● WORKING DATA
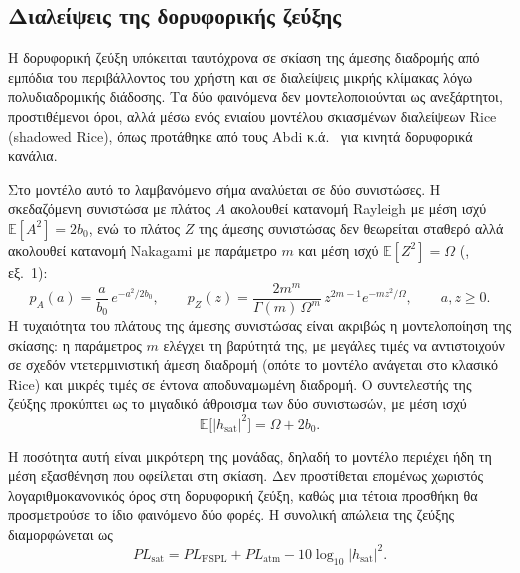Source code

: \subsection{Διαλείψεις της δορυφορικής ζεύξης}
\label{subsec:meth-sat-fading}

Η δορυφορική ζεύξη υπόκειται ταυτόχρονα σε σκίαση της άμεσης διαδρομής
από εμπόδια του περιβάλλοντος του χρήστη και σε διαλείψεις μικρής
κλίμακας λόγω πολυδιαδρομικής διάδοσης. Τα δύο φαινόμενα δεν
μοντελοποιούνται ως ανεξάρτητοι, προστιθέμενοι όροι, αλλά μέσω ενός
ενιαίου μοντέλου σκιασμένων διαλείψεων Rice (shadowed Rice), όπως
προτάθηκε από τους Abdi κ.ά.~\cite{abdi2003lms} για κινητά δορυφορικά
κανάλια.

Στο μοντέλο αυτό το λαμβανόμενο σήμα αναλύεται σε δύο συνιστώσες. Η
σκεδαζόμενη συνιστώσα με πλάτος $A$ ακολουθεί κατανομή Rayleigh με μέση
ισχύ $\mathbb{E}[A^2] = 2b_0$, ενώ το πλάτος $Z$ της άμεσης συνιστώσας δεν
θεωρείται σταθερό αλλά ακολουθεί κατανομή Nakagami με παράμετρο $m$ και
μέση ισχύ $\mathbb{E}[Z^2] = \Omega$ (\cite{abdi2003lms}, εξ.~1):
\begin{equation}
p_A(a) = \frac{a}{b_0}\,e^{-a^{2}/2b_0}, \qquad
p_Z(z) = \frac{2m^{m}}{\Gamma(m)\,\Omega^{m}}\, z^{2m-1}
         e^{-m z^{2}/\Omega}, \qquad a,z \ge 0.
\label{eq:shadowed-rice-components}
\end{equation}
Η τυχαιότητα του πλάτους της άμεσης συνιστώσας είναι ακριβώς η
μοντελοποίηση της σκίασης: η παράμετρος $m$ ελέγχει τη βαρύτητά της, με
μεγάλες τιμές να αντιστοιχούν σε σχεδόν ντετερμινιστική άμεση διαδρομή
(οπότε το μοντέλο ανάγεται στο κλασικό Rice) και μικρές τιμές σε έντονα
αποδυναμωμένη διαδρομή. Ο συντελεστής της ζεύξης προκύπτει ως το μιγαδικό
άθροισμα των δύο συνιστωσών, με μέση ισχύ
\begin{equation}
\mathbb{E}\big[|h_{\text{sat}}|^{2}\big] = \Omega + 2b_0 .
\label{eq:shadowed-rice-power}
\end{equation}

Η ποσότητα αυτή είναι μικρότερη της μονάδας, δηλαδή το μοντέλο περιέχει
ήδη τη μέση εξασθένηση που οφείλεται στη σκίαση. Δεν προστίθεται επομένως
χωριστός λογαριθμοκανονικός όρος στη δορυφορική ζεύξη, καθώς μια τέτοια
προσθήκη θα προσμετρούσε το ίδιο φαινόμενο δύο φορές. Η συνολική απώλεια
της ζεύξης διαμορφώνεται ως
\begin{equation}
PL_{\text{sat}} = PL_{\text{FSPL}} + PL_{\text{atm}}
- 10\log_{10}\big|h_{\text{sat}}\big|^{2}.
\label{eq:sat-fading}
\end{equation}

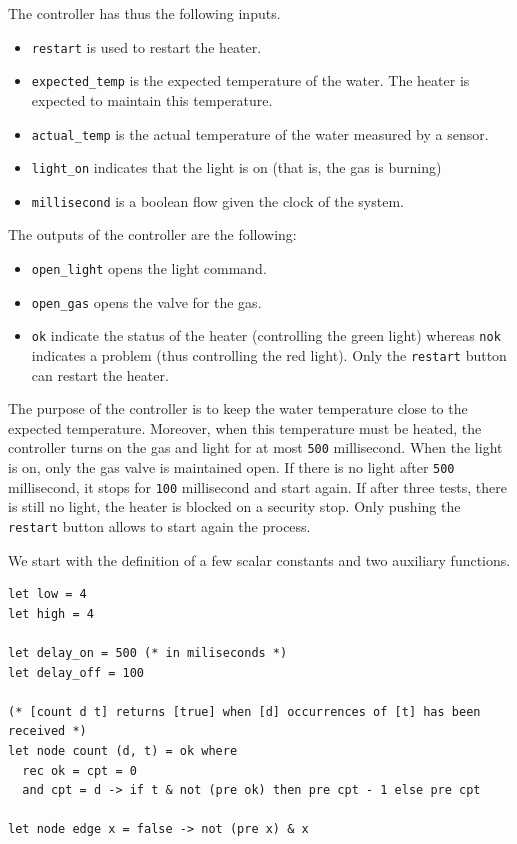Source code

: \documentclass[11pt,titlepage,twoside]{report}
\begin{document}
The controller has thus the following inputs.
\begin{itemize}
\item
\verb-restart- is used to restart the heater.
\item
\verb-expected_temp- is the expected temperature of the water. The heater is
expected to maintain this temperature.
\item
\verb-actual_temp- is the actual temperature of the water measured by a
sensor.
\item
\verb-light_on- indicates that the light is on (that is, the gas is burning)
\item
\verb-millisecond- is a boolean flow given the clock of the system.
\end{itemize}
The outputs of the controller are the following:
\begin{itemize}
\item
\verb-open_light- opens the light command.
\item
\verb-open_gas- opens the valve for the gas.
\item
\verb-ok- indicate the status of the heater (controlling the green light)
whereas \verb-nok- indicates a problem (thus controlling the red light).
Only the \verb-restart- button can restart the heater.
\end{itemize}

The purpose of the controller is to keep the water temperature close
to the expected temperature. Moreover, when this temperature must be
heated, the controller turns on the gas and light for at most
\verb-500- millisecond. When the light is on, only the gas valve is
maintained open.  If there is no light after \verb-500- millisecond,
it stops for \verb-100- millisecond and start again. If after three
tests, there is still no light, the heater is blocked on a security
stop. Only pushing the \verb-restart- button allows to start again the
process.

We start with the definition of a few scalar constants and two auxiliary
functions.

\begin{verbatim}
let low = 4
let high = 4

let delay_on = 500 (* in miliseconds *)
let delay_off = 100

(* [count d t] returns [true] when [d] occurrences of [t] has been received *)
let node count (d, t) = ok where
  rec ok = cpt = 0
  and cpt = d -> if t & not (pre ok) then pre cpt - 1 else pre cpt

let node edge x = false -> not (pre x) & x
\end{verbatim}
\end{document}
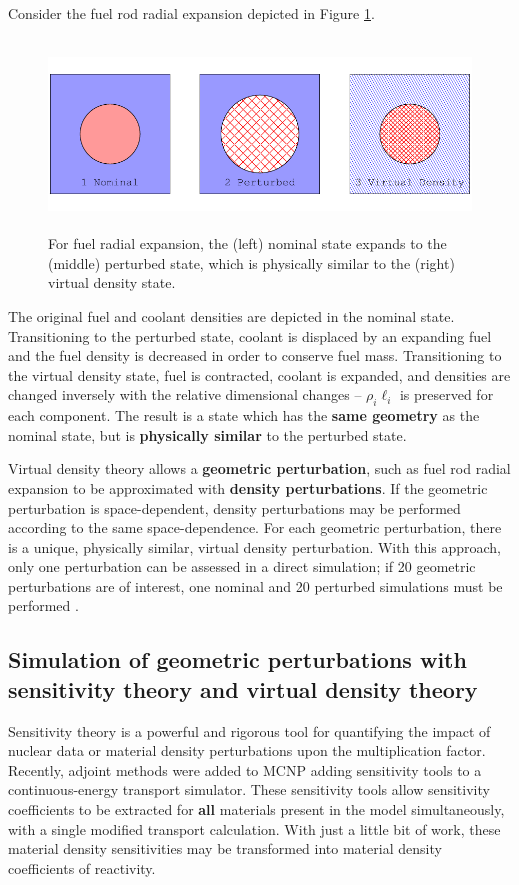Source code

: \documentclass[10pt]{article}
\begin{document}
Consider the fuel rod radial expansion depicted in Figure \ref{fig:threeStates}.
\begin{figure}[ht!]
    \centering
    \includegraphics[height=2in]{./img/threeStates.pdf}
    \caption{For fuel radial expansion, the (left) nominal state expands to the (middle) perturbed state, which is physically similar to the (right) virtual density state.}
    \label{fig:threeStates}
\end{figure}
The original fuel and coolant densities are depicted in the nominal state.
Transitioning to the perturbed state, coolant is displaced by an expanding fuel and the fuel density is decreased in order to conserve fuel mass.
Transitioning to the virtual density state, fuel is contracted, coolant is expanded, and densities are changed inversely with the relative dimensional changes -- $\rho_i\ell_i$ is preserved for each component.
The result is a state which has the \textbf{same geometry} as the nominal state, but is \textbf{physically similar} to the perturbed state.

Virtual density theory allows a \textbf{geometric perturbation}, such as fuel rod radial expansion to be approximated with \textbf{density perturbations}.
If the geometric perturbation is space-dependent, density perturbations may be performed according to the same space-dependence.
For each geometric perturbation, there is a unique, physically similar, virtual density perturbation.
With this approach, only one perturbation can be assessed in a direct simulation; if 20 geometric perturbations are of interest, one nominal and 20 perturbed simulations must be performed \cite{reed2012vdp}.

\subsection{ Simulation of geometric perturbations with sensitivity theory and virtual density theory }

Sensitivity theory is a powerful and rigorous tool for quantifying the impact of nuclear data or material density perturbations upon the multiplication factor.
Recently, adjoint methods were added to MCNP \cite{mcnp6} adding sensitivity tools to a continuous-energy transport simulator.
These sensitivity tools allow sensitivity coefficients to be extracted for \textbf{all} materials present in the model simultaneously, with a single modified transport calculation.
With just a little bit of work, these material density sensitivities may be transformed into material density coefficients of reactivity.
\end{document}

● TASK INSTRUCTIONS
Check each line of the listing for "allows", and copy the ones that hold it.

● OUTPUT OF THE EXERCISE
stop. Only pushing the \verb-restart- button allows to start again the
Virtual density theory allows a \textbf{geometric perturbation}, such as fuel rod radial expansion to be approximated with \textbf{density perturbations}.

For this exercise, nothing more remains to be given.